RECORDED INFORMATION -
++++++++++
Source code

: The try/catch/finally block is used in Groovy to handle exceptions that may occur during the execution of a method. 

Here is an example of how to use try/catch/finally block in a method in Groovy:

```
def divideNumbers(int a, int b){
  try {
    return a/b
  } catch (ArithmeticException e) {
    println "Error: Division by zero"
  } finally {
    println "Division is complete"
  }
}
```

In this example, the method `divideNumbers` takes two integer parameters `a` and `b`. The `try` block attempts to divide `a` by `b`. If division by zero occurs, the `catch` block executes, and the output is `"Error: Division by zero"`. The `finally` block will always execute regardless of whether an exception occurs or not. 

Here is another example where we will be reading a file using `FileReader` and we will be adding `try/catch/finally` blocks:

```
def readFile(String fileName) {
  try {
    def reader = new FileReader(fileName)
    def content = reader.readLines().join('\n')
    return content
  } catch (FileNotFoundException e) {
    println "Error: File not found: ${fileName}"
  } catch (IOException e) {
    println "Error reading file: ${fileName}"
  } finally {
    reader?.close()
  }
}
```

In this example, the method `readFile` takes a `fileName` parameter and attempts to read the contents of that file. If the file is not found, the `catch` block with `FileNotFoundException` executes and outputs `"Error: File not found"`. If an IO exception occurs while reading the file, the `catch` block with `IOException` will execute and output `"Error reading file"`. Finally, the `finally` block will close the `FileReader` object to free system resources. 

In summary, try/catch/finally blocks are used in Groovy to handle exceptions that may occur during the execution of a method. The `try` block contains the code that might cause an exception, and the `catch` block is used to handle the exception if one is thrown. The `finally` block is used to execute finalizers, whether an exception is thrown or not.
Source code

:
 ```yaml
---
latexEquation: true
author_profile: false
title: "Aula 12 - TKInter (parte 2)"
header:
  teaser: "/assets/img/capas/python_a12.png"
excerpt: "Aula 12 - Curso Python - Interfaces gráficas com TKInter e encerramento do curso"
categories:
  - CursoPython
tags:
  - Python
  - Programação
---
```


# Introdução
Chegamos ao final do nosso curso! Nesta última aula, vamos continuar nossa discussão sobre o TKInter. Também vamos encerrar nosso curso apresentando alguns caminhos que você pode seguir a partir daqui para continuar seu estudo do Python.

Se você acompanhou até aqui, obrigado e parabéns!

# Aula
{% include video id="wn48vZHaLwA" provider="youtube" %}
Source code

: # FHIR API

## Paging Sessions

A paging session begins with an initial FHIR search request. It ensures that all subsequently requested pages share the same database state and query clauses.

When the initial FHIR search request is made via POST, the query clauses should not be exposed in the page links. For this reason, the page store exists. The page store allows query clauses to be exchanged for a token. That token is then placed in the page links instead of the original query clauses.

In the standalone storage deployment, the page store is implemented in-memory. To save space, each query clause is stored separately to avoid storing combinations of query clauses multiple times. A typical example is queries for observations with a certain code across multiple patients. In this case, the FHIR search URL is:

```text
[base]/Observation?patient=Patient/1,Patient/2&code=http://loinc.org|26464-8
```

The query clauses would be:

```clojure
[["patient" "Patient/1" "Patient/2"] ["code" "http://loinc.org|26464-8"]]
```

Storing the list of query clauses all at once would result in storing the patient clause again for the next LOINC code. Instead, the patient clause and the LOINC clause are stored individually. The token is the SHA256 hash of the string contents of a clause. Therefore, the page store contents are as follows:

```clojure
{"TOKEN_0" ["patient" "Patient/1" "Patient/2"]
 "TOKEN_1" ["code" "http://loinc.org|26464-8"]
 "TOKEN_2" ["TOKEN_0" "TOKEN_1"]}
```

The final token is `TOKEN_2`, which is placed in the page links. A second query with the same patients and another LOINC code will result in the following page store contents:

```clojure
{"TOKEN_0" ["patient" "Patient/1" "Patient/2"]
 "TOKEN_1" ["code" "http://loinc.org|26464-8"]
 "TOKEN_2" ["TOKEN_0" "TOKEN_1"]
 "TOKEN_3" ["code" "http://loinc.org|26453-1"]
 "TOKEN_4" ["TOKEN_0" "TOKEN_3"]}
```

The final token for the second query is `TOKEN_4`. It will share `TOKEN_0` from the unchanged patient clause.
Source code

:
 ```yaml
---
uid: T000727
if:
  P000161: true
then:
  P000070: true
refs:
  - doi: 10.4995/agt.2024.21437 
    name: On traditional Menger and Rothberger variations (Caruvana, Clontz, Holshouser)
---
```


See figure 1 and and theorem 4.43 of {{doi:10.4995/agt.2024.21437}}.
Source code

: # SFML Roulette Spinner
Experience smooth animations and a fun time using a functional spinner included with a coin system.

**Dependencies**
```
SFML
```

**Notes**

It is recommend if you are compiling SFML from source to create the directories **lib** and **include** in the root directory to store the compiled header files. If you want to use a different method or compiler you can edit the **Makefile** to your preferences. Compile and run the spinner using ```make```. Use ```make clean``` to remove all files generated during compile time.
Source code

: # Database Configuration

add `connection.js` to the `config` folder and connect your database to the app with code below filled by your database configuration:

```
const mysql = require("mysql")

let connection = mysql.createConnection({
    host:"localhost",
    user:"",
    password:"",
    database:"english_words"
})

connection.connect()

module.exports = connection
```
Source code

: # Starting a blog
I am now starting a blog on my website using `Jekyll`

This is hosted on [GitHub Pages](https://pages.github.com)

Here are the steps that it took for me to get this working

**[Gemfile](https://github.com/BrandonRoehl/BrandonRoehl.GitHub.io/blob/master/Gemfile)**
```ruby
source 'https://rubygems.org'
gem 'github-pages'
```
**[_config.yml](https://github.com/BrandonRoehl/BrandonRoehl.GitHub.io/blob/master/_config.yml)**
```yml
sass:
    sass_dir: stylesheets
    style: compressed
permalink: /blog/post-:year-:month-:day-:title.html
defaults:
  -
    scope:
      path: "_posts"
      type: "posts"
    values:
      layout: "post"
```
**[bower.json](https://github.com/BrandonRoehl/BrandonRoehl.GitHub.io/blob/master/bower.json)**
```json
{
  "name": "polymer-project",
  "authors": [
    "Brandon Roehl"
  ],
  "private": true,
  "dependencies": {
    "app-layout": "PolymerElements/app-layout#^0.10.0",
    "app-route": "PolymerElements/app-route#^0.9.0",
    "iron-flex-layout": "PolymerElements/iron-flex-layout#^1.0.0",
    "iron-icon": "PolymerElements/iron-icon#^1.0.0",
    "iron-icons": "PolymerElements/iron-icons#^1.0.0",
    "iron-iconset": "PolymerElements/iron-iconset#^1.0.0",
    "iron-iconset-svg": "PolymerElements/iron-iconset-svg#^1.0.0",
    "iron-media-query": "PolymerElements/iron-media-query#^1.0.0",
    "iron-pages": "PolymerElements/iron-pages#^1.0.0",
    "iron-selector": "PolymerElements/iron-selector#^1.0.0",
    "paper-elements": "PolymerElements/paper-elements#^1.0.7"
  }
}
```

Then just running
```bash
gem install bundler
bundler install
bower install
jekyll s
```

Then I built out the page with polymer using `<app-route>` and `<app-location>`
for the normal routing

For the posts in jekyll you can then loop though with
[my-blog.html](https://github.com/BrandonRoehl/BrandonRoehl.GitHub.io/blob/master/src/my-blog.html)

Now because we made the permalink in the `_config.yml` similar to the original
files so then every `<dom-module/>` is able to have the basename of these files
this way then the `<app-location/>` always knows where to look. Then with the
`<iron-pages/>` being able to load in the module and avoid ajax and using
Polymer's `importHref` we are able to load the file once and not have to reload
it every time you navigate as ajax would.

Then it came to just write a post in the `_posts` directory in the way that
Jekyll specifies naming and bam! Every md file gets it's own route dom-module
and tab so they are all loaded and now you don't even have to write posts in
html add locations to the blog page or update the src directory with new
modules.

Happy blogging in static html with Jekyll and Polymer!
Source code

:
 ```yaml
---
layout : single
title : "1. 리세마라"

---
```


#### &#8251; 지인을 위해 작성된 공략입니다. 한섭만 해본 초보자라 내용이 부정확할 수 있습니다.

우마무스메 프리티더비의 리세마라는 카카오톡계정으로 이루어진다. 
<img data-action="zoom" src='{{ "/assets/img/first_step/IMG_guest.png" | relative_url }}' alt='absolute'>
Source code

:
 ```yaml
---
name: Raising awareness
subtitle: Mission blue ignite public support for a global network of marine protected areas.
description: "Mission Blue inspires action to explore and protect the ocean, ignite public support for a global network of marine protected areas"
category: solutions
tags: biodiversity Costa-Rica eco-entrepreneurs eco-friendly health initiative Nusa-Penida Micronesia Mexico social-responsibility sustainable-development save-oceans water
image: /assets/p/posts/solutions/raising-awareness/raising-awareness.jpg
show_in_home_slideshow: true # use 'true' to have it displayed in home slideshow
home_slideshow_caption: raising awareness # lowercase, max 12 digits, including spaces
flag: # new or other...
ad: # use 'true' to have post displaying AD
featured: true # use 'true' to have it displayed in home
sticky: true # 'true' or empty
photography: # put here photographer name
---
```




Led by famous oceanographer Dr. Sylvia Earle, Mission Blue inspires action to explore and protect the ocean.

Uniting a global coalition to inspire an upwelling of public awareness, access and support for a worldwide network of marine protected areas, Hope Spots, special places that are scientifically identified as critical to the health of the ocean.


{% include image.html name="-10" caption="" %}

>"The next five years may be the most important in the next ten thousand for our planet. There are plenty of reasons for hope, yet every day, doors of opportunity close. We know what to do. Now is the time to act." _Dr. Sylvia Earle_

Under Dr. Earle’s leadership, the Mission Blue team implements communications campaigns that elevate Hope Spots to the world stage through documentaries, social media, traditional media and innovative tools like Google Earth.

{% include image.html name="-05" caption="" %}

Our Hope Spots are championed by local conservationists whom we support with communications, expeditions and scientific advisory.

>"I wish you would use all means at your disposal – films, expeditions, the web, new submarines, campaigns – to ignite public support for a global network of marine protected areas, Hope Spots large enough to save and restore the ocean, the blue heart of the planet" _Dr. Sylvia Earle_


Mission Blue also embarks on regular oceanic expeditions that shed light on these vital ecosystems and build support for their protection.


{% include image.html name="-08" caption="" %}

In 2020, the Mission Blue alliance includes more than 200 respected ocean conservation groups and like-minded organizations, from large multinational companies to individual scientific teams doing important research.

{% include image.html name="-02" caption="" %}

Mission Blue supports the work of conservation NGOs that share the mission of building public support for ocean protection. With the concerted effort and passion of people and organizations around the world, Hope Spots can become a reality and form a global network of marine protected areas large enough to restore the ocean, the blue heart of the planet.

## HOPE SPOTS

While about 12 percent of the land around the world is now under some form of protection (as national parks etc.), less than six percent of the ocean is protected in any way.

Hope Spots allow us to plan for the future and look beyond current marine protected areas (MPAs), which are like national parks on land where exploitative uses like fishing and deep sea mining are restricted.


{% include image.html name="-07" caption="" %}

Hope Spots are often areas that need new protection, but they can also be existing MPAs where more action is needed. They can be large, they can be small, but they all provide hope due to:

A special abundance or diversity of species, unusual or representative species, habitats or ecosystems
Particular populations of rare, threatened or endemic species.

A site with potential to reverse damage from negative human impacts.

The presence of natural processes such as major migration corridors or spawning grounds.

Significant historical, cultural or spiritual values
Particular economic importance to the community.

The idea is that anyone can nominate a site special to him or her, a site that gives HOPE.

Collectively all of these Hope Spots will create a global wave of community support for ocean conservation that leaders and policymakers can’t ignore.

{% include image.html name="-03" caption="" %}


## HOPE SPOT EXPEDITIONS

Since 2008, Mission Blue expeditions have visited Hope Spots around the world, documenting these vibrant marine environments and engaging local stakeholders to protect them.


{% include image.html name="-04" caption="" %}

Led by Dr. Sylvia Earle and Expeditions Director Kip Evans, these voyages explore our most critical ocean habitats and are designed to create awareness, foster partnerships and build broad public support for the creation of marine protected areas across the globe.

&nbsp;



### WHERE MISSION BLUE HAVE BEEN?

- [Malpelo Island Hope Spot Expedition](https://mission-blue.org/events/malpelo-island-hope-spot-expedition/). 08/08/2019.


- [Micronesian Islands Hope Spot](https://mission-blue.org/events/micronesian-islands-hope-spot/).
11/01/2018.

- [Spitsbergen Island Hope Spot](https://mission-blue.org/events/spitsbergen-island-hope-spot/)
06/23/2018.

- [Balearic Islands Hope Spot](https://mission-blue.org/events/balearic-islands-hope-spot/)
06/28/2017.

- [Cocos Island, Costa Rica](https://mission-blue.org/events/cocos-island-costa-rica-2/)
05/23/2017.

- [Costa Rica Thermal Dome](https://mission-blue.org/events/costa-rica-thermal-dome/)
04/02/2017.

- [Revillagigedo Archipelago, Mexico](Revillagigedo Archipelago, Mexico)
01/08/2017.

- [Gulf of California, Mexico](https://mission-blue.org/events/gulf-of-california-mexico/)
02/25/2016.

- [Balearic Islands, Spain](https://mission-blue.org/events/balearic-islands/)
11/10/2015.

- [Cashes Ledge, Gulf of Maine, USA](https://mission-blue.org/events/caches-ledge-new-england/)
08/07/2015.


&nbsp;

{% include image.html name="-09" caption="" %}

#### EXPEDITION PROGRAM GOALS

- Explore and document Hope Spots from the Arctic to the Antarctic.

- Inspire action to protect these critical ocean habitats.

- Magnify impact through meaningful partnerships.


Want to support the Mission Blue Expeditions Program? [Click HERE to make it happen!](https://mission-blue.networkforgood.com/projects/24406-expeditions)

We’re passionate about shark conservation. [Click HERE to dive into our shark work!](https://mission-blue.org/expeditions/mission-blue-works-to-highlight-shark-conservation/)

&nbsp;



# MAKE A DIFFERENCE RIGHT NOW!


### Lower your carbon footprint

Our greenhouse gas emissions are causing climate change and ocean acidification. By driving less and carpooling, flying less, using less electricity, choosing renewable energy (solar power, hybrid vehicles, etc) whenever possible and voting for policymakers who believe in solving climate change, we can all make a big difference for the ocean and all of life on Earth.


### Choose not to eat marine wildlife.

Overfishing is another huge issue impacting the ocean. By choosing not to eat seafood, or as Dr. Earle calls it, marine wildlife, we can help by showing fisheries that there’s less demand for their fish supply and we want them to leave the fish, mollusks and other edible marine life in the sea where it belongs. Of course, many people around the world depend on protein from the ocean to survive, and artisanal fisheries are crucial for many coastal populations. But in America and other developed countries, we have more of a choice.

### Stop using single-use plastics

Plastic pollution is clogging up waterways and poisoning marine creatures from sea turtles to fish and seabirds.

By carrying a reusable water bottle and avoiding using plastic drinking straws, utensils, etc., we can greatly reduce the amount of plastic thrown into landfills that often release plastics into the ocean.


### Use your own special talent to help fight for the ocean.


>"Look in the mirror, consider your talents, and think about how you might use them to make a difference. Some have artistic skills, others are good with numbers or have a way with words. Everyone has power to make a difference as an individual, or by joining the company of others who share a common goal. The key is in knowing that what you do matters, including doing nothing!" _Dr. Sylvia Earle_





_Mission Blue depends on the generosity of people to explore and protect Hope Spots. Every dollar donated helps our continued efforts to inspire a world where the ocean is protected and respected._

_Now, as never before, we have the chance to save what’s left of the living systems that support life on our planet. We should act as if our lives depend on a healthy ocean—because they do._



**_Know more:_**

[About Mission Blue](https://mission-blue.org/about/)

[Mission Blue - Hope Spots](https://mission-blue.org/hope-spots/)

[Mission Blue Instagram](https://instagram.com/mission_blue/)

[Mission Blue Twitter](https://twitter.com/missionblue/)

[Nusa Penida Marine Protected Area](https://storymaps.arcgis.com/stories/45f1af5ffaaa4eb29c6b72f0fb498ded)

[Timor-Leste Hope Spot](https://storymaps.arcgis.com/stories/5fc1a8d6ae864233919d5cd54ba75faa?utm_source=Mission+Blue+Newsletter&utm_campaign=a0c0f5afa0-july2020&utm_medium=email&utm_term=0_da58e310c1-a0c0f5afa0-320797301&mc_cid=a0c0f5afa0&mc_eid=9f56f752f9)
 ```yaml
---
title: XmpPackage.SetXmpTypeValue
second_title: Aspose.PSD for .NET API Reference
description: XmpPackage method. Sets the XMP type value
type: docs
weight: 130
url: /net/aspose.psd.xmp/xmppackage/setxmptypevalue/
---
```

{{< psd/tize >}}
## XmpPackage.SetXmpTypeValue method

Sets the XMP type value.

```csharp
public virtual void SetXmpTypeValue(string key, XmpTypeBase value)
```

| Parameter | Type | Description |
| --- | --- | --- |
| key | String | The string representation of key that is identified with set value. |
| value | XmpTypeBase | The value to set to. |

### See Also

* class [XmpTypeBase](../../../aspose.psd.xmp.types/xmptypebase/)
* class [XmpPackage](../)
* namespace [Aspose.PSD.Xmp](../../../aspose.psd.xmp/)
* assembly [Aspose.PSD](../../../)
++++++++++
PROBLEM REQUIREMENTS -
The job here is to find each line above with the word "because" and copy it.

RESULT OF THIS EXERCISE -
Now because we made the permalink in the `_config.yml` similar to the original
_Now, as never before, we have the chance to save what’s left of the living systems that support life on our planet. We should act as if our lives depend on a healthy ocean—because they do._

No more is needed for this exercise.